Crucially, the analysis demonstrates that distance computed over all descriptors does not correlate with synergy. Instead, correlations emerge only after feature selection, performed separately for each bacterium by identifying descriptors whose distances exhibit statistically significant Spearman correlations with FIC values (p < 0.005). The physical meaning of this is to identify the most important physicochemical properties relevant for interactions between different AMP species. This procedure yields bacterium-specific reduced feature sets, enabling a compact and interpretable representation of AMP complementarity.

5.3. Prediction of novel AMP combinations

Statistical and machine-learning analysis using the reduced bacterium-specific feature space, is able to clarify the correlations between the similarity of physicochemical properties and synergy in antibacterial action. For three analyzed bacteria, (E. coli, M. luteus, P. aeruginosa),95 synergistic AMP pairs exhibit larger distances in selected physicochemical features than non-synergistic pairs. In other words, AMPs that are more dissimilar (larger d(A, B)) in key properties are more likely to cooperate. In addition, when Euclidean distance is computed using only the selected features, AMP pairs with larger distances systematically correspond to lower FIC values, allowing clear separation between strongly synergistic and non-synergistic combinations.95 This separation allows prediction of new synergistic AMP combinations using defined distance thresholds. Distances of 0–0.5 correspond to non-synergistic pairs, whereas distances of 1.5–2.5 indicate synergistic pairs. By calculating the distances between untested peptide combinations and classifying them according to the defined thresholds, pleurocidin was predicted to act synergistically with trout histone H1 (1–26) against E. coli. As shown in Table 1, the distance between pleurocidin and H1 falls within the range corresponding to synergistic pairs. Table 1 further shows that this distance is similar to the distances for pleurocidin combined with other peptides, where synergy has been experimentally observed.95
Table 1 Combinations of pleurocidin with different AMPs, showing predicted or observed synergy against E. coli, and the distances in selected physicochemical features between AMPs in each combination. The data were obtained from previously reported analyses in ref. 95
Synergy AMP 1 AMP 2 Distance
Predicted Pleurocidin H1 2.0
Observed Pleurocidin PA-1 1.7
Observed Pleurocidin Curvacin-A 2.1


5.4. The role of amphipathicity in AMP synergy

Only a small subset of descriptors is required to recover these correlations between distance and synergy. While the specific features differ between bacterial species, several classes of universal properties, including hydrophobicity and polarizability, have been identified. Importantly, autocorrelation in hydrophobicity, which reflects the amphipathicity of AMPs, is repeatedly identified as a key discriminating property. Synergistic pairs often consist of one amphipathic peptide and one non-amphipathic peptide, whereas pairs of peptides with similar amphipathic character tend to be non-synergistic.

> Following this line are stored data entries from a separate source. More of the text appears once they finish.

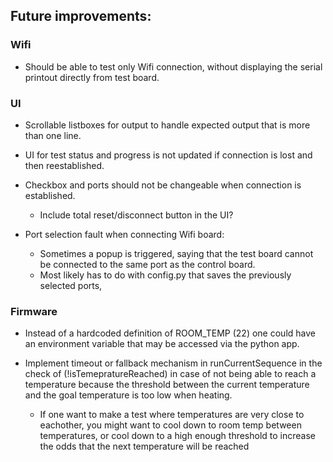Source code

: ## Future improvements:

### Wifi

- Should be able to test only Wifi connection, without displaying the serial printout directly from test board.

### UI
- Scrollable listboxes for output to handle expected output that is more than one line.

- UI for test status and progress is not updated if connection is lost and then reestablished.

- Checkbox and ports should not be changeable when connection is established.
    - Include total reset/disconnect button in the UI?

- Port selection fault when connecting Wifi board:
    - Sometimes a popup is triggered, saying that the test board cannot be connected to the same port as the control board.
    - Most likely has to do with config.py that saves the previously selected ports,

### Firmware
- Instead of a hardcoded definition of ROOM_TEMP (22) one could have an environment variable that may be accessed via the python app.

- Implement timeout or fallback mechanism in runCurrentSequence in the check of (!isTemepratureReached) in case of not being able to reach a temperature because the threshold between the current temperature and the goal temperature is too low when heating.
    - If one want to make a test where temperatures are very close to eachother, you might want to cool down to room temp between temperatures, or cool down to a high enough threshold to increase the odds that the next temperature will be reached
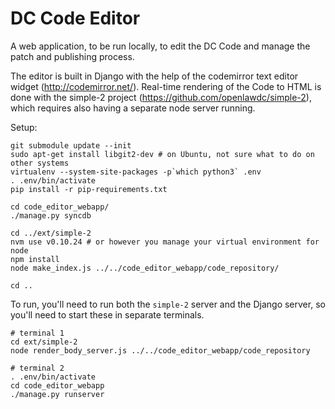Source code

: DC Code Editor
==============

A web application, to be run locally, to edit the DC Code and manage the
patch and publishing process.

The editor is built in Django with the help of the codemirror text editor
widget (http://codemirror.net/). Real-time rendering of the Code to HTML
is done with the simple-2 project (https://github.com/openlawdc/simple-2),
which requires also having a separate node server running.

Setup:

	git submodule update --init
	sudo apt-get install libgit2-dev # on Ubuntu, not sure what to do on other systems
	virtualenv --system-site-packages -p`which python3` .env
	. .env/bin/activate
	pip install -r pip-requirements.txt

	cd code_editor_webapp/
	./manage.py syncdb

	cd ../ext/simple-2
	nvm use v0.10.24 # or however you manage your virtual environment for node
	npm install
	node make_index.js ../../code_editor_webapp/code_repository/

	cd ..

To run, you'll need to run both the `simple-2` server and the Django server,
so you'll need to start these in separate terminals.

	# terminal 1
	cd ext/simple-2
	node render_body_server.js ../../code_editor_webapp/code_repository

	# terminal 2
	. .env/bin/activate
	cd code_editor_webapp
	./manage.py runserver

However, it is not just the absolute amphipathic character that plays a role. Relative differences in amphipathicity also appear to be important. When the same AMP is combined with different partner peptides, the synergistic pair tends to show a larger inter-peptide difference in amphipathicity than the non-synergistic pair. Fig. 5 illustrates these differences by quantifying amphipathicity as the hydrophobicity autocorrelation at long sequence distances (distance 11 in panel a and distance 9 in panel b). The inter-peptide amphipathicity difference for each pair was calculated as the absolute difference in this hydrophobicity feature. In Fig. 5(a), TPA and Tritrpticin (Trit) display small amphipathicity differences and form a non-synergistic pair. In contrast, the amphipathicity difference is nearly a magnitude larger between TPA and PWF, a synergistic pair. The same trend is observed when comparing Trit in combination with PWF versus TPA. Similarly, in Fig. 5(b), the synergistic pairs Temporin A (TA)–Temporin L (TL) and Temporin B (TB)–Temporin L (TL) show larger inter-peptide amphipathicity differences than the non-synergistic TA–TB combination. Among these, the TB–TL pair exhibits the largest amphipathicity difference.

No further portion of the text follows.